• _PROBLEM_: From the data below, report how many lines contain the word "mathrm", giving the number and nothing else.

Collected data:
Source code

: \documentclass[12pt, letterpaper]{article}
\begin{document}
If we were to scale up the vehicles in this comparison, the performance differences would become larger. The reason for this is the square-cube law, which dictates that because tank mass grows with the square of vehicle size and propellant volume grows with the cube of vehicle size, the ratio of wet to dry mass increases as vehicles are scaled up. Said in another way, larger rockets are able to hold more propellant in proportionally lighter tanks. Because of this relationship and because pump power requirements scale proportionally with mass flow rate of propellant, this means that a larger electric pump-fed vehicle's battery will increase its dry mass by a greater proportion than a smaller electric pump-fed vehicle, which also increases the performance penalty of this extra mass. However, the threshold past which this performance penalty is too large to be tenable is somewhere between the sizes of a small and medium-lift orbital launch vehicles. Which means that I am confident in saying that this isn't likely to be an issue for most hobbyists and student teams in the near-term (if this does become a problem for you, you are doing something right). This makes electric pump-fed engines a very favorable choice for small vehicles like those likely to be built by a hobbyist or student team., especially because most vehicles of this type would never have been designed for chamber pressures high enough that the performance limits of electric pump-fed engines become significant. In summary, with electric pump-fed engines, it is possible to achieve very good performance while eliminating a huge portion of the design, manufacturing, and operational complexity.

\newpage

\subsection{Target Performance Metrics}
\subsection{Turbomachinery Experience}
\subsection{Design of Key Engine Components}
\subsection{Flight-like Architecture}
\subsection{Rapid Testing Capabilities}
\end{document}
---
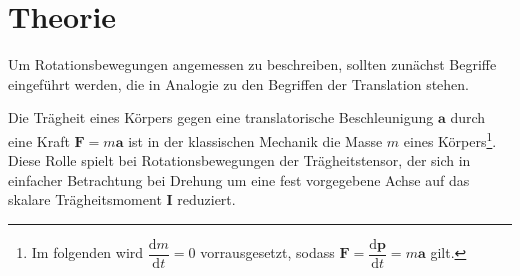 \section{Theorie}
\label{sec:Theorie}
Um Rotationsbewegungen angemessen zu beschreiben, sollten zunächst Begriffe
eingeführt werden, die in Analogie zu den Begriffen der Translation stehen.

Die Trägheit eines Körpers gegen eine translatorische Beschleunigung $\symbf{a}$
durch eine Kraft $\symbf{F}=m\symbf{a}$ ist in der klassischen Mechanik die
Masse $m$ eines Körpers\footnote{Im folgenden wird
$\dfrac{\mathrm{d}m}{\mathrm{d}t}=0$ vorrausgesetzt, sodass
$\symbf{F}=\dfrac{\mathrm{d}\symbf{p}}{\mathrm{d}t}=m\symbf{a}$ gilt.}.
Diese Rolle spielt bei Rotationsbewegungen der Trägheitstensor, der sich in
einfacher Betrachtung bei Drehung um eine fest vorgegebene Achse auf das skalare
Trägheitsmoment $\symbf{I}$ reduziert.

• _SOLUTION TO THIS EXERCISE_: 2